Plain-text document sources:
☆ ☆ ☆ ☆ ☆ ☆ ☆
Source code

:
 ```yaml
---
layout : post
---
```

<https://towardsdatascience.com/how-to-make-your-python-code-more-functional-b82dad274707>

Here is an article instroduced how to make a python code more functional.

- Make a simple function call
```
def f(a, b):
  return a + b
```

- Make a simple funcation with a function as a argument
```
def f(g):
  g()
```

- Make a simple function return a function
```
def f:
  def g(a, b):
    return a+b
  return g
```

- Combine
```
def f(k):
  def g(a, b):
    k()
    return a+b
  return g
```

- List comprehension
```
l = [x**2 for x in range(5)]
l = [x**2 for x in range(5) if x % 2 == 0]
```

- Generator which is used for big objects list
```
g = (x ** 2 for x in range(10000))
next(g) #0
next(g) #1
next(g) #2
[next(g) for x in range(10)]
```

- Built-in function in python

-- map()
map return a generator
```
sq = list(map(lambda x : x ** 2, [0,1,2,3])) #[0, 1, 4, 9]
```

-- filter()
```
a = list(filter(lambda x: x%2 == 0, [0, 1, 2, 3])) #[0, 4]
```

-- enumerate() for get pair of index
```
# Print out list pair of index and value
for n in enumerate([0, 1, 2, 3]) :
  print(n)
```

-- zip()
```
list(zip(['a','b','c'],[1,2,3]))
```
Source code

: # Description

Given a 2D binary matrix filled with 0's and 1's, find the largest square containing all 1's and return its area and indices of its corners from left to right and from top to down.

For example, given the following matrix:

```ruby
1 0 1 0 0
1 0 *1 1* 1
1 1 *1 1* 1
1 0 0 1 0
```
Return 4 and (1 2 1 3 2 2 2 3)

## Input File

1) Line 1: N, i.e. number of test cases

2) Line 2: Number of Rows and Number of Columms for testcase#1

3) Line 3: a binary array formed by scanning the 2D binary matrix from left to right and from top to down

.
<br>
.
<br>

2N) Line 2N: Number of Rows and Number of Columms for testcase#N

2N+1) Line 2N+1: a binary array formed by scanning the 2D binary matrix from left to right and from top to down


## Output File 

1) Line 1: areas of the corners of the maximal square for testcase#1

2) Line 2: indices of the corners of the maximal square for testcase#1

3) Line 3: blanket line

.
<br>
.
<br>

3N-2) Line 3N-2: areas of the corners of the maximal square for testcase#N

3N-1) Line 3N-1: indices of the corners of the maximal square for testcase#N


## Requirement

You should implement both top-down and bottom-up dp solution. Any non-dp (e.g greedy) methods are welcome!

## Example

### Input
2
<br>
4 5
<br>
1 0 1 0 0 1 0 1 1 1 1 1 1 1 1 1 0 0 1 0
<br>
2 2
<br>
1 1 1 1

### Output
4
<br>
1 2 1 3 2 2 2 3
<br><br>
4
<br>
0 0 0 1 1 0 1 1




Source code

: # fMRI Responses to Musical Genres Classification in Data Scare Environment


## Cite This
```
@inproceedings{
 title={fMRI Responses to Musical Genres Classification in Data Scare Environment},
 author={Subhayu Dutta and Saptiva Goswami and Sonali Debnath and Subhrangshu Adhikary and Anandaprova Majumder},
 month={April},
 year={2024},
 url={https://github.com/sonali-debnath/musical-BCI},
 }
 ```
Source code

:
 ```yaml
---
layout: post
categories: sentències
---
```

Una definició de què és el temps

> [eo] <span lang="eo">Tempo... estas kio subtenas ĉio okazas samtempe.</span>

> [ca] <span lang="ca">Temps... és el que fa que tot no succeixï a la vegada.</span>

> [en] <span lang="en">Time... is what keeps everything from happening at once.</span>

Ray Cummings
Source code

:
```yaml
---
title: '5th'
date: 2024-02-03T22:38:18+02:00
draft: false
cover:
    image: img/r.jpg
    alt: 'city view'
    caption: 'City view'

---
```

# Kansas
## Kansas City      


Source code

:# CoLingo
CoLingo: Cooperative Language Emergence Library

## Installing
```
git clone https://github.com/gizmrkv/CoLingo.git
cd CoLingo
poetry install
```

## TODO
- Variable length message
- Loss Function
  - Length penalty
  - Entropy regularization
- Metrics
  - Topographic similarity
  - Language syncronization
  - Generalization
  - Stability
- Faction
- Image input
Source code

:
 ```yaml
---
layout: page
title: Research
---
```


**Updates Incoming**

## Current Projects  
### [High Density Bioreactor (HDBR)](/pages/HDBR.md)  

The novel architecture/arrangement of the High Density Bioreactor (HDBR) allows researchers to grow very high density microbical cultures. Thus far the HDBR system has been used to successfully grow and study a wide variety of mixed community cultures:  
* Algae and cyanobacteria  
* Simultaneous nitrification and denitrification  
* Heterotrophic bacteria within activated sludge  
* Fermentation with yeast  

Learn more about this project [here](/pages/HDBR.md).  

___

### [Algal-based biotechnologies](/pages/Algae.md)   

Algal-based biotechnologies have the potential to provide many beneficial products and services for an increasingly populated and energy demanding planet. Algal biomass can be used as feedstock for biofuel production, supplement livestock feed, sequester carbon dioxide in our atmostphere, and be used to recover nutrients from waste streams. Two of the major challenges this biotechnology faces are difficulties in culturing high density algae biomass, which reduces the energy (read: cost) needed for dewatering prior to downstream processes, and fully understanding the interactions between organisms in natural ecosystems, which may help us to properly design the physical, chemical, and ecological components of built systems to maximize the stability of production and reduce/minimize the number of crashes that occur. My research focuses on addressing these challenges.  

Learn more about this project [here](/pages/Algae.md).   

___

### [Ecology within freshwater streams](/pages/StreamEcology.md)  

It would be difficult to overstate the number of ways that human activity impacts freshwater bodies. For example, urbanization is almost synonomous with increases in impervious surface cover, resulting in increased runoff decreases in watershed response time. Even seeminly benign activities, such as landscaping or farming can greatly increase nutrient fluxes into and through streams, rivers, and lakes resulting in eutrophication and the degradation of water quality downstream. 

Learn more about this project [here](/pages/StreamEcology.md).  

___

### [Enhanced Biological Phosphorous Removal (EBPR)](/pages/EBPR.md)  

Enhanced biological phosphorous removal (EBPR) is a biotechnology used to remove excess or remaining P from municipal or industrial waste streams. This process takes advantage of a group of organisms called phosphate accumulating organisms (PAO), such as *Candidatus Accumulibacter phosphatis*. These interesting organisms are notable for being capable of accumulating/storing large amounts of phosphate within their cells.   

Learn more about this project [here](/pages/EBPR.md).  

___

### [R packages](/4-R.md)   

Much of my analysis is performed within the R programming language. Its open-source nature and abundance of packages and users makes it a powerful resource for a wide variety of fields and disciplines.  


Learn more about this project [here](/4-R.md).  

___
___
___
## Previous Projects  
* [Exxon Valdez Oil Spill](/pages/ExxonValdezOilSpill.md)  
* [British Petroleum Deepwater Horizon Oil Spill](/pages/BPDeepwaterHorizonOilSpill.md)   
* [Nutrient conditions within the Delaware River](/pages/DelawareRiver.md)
☆ ☆ ☆ ☆ ☆ ☆ ☆
Looking at the entries, state how many lines hold the string "next", with the number as the sole reply.

### RESPONSE AREA:
4